Title of each class                               Name of each exchange on which
to be so registered                               each class is to be registered
- -------------------                               ------------------------------
$200 million 6.85% Senior Notes due 2004          New York Stock Exchange, Inc.
$250 million 7.00% Senior Notes due 2007          New York Stock Exchange, Inc.
$150 million 7.45% Senior Debentures due 2027     New York Stock Exchange, Inc.

If this form relates to the registration of a class of Securities pursuant to
Section 12(b) of the Exchange Act and is effective pursuant to General
Instruction A.(c), check the following box. [X]

If this form relates to the registration of a class of Securities pursuant to
Section 12(g) of the Exchange Act and is effective pursuant to General
Instruction A.(d), check the following box. [ ]

        SECURITIES TO BE REGISTERED PURSUANT TO SECTION 12(g) OF THE ACT:

                                      None


<PAGE>   2



Item 1. Description of Registrant's Securities.
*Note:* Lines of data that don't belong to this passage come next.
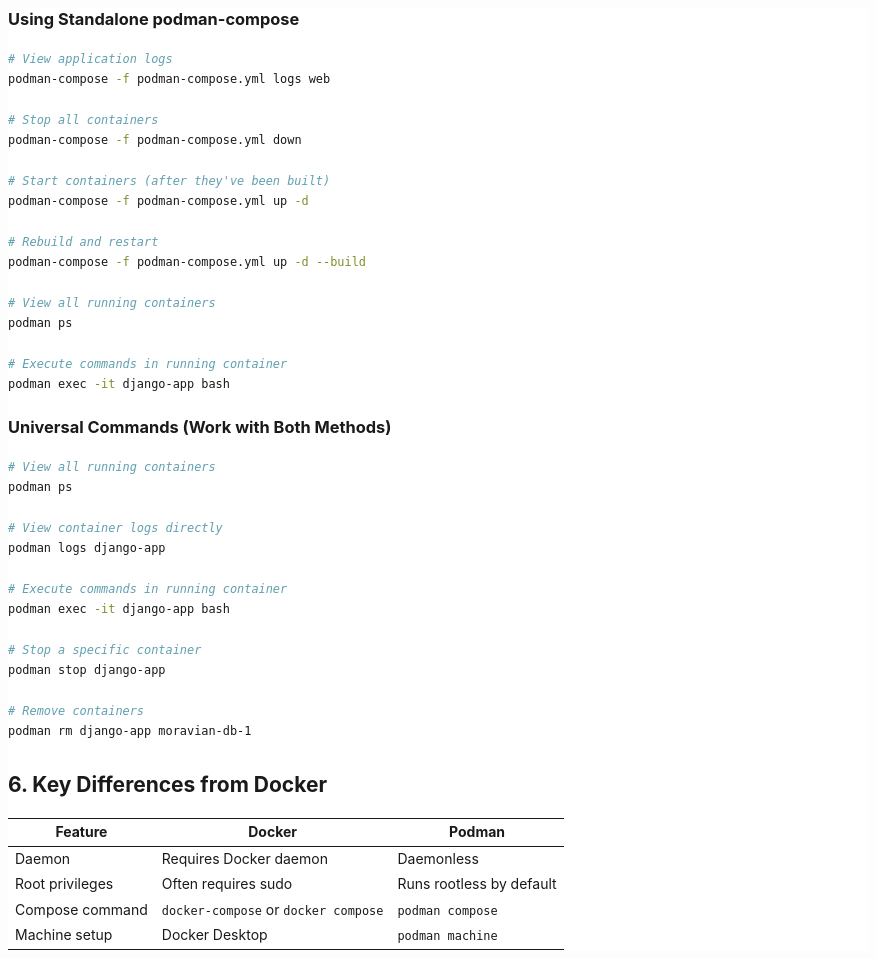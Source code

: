 ### Using Standalone podman-compose
```bash
# View application logs
podman-compose -f podman-compose.yml logs web

# Stop all containers
podman-compose -f podman-compose.yml down

# Start containers (after they've been built)
podman-compose -f podman-compose.yml up -d

# Rebuild and restart
podman-compose -f podman-compose.yml up -d --build

# View all running containers
podman ps

# Execute commands in running container
podman exec -it django-app bash
```

### Universal Commands (Work with Both Methods)
```bash
# View all running containers
podman ps

# View container logs directly
podman logs django-app

# Execute commands in running container
podman exec -it django-app bash

# Stop a specific container
podman stop django-app

# Remove containers
podman rm django-app moravian-db-1
```

## 6. Key Differences from Docker

| Feature | Docker | Podman |
|---------|--------|--------|
| Daemon | Requires Docker daemon | Daemonless |
| Root privileges | Often requires sudo | Runs rootless by default |
| Compose command | `docker-compose` or `docker compose` | `podman compose` |
| Machine setup | Docker Desktop | `podman machine` |
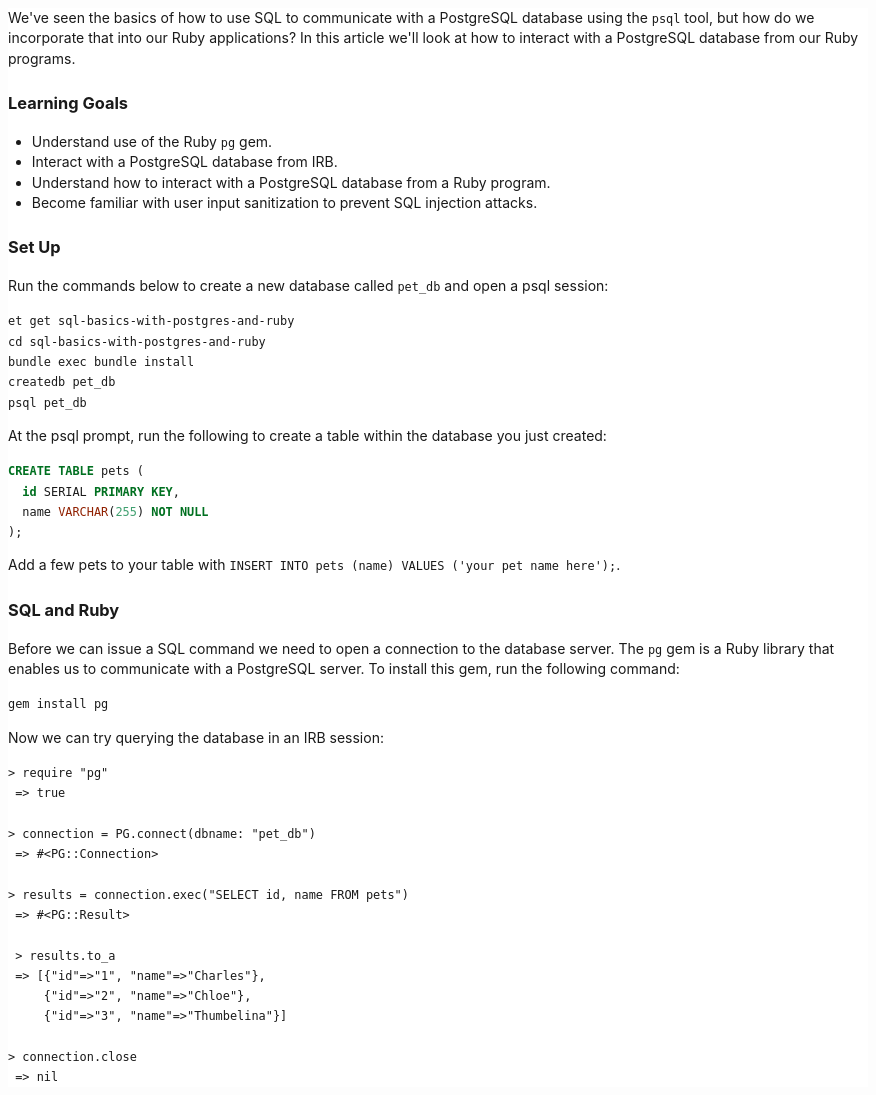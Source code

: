 We've seen the basics of how to use SQL to communicate with a PostgreSQL database using the `psql` tool, but how do we incorporate that into our Ruby applications? In this article we'll look at how to interact with a PostgreSQL database from our Ruby programs.

### Learning Goals

- Understand use of the Ruby `pg` gem.
- Interact with a PostgreSQL database from IRB.
- Understand how to interact with a PostgreSQL database from a Ruby program.
- Become familiar with user input sanitization to prevent SQL injection attacks.

### Set Up

Run the commands below to create a new database called `pet_db` and open a psql session:

```no-highlight
et get sql-basics-with-postgres-and-ruby
cd sql-basics-with-postgres-and-ruby
bundle exec bundle install
createdb pet_db
psql pet_db
```

At the psql prompt, run the following to create a table within the database you just created:

```SQL
CREATE TABLE pets (
  id SERIAL PRIMARY KEY,
  name VARCHAR(255) NOT NULL
);
```

Add a few pets to your table with `INSERT INTO pets (name) VALUES ('your pet name here');`.

### SQL and Ruby

Before we can issue a SQL command we need to open a connection to the database server. The `pg` gem is a Ruby library that enables us to communicate with a PostgreSQL server. To install this gem, run the following command:

```no-highlight
gem install pg
```

Now we can try querying the database in an IRB session:

```no-highlight
> require "pg"
 => true

> connection = PG.connect(dbname: "pet_db")
 => #<PG::Connection>

> results = connection.exec("SELECT id, name FROM pets")
 => #<PG::Result>

 > results.to_a
 => [{"id"=>"1", "name"=>"Charles"},
     {"id"=>"2", "name"=>"Chloe"},
     {"id"=>"3", "name"=>"Thumbelina"}]

> connection.close
 => nil
```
               This registration statement relates to the following securities
        issued by Safeway Inc., a Delaware corporation (the "Registrant"): $200
        million of its 6.85% Senior Notes due 2004, $250 million of its 7.00%
        Senior Notes due 2007 and $150 million of its 7.45% Senior Debentures
        due 2027.

               $200 MILLION 6.85% SENIOR NOTES DUE 2004 (THE "6.85% NOTES"): A
        description of the 6.85% Notes is contained in the Registrant's
        Amendment No. 1 to Registration Statement on Form S-3 (File No.
        333-32741), as filed with the Securities and Exchange Commission (the
        "Commission") on August 22, 1997 under the Securities Act of 1933, as
        amended (the "Act"), and the Prospectus dated September 3, 1997 and
        Prospectus Supplement dated September 4, 1997 (collectively, the
        "Prospectus") as filed with the Commission on September 5, 1997 pursuant
        to Rule 424(b)(4) under the Act, which description is hereby
        incorporated by reference. In particular, attention is directed to the
        information contained under the caption "DESCRIPTION OF THE SECURITIES"
        appearing in the Prospectus.

               $250 MILLION 7.00% SENIOR NOTES DUE 2007 (THE "7.00% NOTES"): A
        description of the 7.00% Notes is contained in the Registrant's
        Amendment No. 1 to Registration Statement on Form S-3 (File No.
        333-32741), as filed with the Commission on August 22, 1997 under the
        Act, and the Prospectus as filed with the Commission on September 5,
        1997 pursuant to Rule 424(b)(4) under the Act, which description is
        hereby incorporated by reference. In particular, attention is directed
        to the information contained under the caption "DESCRIPTION OF THE
        SECURITIES" appearing in the Prospectus.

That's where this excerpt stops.